What the task asks — Which lines in the data below contain the word "meta"? Pull each of them out.

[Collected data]
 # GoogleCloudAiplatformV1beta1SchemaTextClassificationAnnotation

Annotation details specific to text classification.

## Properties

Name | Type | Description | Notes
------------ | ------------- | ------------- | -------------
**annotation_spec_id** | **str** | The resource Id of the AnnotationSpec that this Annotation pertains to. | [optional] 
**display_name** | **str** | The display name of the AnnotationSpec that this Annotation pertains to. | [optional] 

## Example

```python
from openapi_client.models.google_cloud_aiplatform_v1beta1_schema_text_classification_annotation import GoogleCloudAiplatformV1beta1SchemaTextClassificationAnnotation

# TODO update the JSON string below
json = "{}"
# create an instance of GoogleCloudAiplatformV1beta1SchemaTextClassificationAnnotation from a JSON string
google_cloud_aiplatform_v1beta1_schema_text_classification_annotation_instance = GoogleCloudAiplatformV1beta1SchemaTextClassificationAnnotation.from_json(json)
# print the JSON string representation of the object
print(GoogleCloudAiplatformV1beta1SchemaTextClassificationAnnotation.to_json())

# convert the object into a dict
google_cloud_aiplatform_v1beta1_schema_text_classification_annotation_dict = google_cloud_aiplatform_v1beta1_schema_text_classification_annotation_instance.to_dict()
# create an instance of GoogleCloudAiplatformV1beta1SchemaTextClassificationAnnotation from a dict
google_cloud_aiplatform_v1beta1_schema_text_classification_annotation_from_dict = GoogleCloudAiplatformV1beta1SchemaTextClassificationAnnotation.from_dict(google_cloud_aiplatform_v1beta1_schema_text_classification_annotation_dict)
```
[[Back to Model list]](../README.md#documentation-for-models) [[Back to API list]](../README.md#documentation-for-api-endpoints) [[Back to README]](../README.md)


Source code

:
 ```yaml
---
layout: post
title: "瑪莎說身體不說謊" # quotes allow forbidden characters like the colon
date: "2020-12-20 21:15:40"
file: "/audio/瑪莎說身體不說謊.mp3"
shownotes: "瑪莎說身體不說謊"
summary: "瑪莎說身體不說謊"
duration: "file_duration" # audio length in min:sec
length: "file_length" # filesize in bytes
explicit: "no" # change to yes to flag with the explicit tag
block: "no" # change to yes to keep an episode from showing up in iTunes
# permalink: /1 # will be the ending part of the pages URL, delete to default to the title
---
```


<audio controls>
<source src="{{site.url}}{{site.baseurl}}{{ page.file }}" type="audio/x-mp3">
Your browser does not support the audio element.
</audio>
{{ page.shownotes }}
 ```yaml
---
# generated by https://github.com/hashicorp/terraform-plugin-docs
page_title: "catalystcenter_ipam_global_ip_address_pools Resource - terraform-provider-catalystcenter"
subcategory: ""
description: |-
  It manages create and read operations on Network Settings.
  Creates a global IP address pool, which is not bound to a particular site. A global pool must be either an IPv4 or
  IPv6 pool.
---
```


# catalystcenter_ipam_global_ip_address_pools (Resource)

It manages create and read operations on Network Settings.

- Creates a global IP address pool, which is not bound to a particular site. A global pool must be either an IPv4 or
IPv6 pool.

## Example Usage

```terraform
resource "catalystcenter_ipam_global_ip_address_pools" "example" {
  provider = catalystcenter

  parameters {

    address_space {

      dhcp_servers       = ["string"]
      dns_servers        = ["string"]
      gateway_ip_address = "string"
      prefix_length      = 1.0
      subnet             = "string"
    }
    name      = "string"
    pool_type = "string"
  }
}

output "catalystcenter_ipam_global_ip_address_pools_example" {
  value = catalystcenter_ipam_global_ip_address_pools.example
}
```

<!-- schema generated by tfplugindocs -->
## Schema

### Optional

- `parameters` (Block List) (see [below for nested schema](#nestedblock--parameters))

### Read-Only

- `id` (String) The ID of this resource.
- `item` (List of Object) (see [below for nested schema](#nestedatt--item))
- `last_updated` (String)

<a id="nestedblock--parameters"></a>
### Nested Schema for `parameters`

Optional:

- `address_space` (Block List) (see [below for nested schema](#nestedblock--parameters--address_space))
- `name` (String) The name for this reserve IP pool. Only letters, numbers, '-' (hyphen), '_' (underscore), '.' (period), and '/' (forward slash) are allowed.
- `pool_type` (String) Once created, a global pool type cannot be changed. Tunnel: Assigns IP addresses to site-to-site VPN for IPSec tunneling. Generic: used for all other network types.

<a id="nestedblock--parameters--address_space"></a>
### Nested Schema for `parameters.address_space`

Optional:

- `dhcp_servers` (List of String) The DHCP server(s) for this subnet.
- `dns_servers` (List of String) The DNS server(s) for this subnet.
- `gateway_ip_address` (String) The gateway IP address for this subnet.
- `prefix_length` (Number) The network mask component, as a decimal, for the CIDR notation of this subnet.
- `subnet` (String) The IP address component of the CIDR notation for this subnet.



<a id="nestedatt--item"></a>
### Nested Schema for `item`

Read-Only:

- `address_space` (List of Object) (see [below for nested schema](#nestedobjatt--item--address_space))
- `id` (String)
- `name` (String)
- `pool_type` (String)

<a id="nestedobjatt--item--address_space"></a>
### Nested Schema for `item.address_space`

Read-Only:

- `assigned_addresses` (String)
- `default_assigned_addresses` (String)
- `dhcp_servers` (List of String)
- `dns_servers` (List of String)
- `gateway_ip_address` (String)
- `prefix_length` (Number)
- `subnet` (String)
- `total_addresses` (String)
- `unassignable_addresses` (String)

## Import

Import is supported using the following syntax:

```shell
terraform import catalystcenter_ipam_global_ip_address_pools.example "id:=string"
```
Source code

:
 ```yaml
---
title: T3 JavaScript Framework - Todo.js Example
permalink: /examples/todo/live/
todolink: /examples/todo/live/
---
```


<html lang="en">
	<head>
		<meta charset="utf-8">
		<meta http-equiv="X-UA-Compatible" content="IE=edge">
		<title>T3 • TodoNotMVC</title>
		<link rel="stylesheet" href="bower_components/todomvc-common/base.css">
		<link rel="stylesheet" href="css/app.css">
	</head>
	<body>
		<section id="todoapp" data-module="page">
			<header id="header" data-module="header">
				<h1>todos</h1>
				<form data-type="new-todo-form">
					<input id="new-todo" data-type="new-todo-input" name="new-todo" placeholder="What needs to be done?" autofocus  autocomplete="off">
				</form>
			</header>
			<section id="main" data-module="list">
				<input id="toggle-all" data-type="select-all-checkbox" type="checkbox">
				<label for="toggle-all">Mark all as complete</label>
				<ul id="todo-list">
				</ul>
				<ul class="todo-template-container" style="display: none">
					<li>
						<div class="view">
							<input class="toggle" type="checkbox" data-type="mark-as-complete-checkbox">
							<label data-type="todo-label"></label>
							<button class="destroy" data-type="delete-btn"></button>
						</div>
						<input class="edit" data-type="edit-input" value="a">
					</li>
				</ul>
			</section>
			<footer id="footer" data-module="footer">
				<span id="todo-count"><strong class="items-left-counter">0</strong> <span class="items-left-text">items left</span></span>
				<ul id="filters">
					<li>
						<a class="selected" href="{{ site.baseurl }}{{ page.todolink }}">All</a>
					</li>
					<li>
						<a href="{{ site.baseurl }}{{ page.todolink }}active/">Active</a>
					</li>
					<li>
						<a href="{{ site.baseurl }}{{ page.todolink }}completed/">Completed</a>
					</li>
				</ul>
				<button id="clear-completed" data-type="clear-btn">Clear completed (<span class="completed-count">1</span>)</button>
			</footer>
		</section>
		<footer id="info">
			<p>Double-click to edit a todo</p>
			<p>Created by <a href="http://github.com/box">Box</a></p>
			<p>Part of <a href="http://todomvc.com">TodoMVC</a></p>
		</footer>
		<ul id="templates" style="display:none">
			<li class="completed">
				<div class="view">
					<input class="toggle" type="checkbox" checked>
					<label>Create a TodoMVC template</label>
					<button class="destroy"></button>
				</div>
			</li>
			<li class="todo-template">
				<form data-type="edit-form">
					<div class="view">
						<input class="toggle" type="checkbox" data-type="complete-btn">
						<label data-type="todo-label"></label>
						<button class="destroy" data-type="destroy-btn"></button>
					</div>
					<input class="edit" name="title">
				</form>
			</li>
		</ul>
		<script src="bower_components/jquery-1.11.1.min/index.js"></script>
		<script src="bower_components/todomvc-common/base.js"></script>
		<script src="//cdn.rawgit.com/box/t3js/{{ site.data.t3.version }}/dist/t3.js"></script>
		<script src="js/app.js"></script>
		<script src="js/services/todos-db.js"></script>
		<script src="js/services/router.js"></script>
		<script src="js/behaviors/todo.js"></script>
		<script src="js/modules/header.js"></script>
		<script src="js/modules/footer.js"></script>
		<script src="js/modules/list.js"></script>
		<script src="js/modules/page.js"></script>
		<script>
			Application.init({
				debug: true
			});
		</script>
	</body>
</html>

Exercise response —
		<meta charset="utf-8">
		<meta http-equiv="X-UA-Compatible" content="IE=edge">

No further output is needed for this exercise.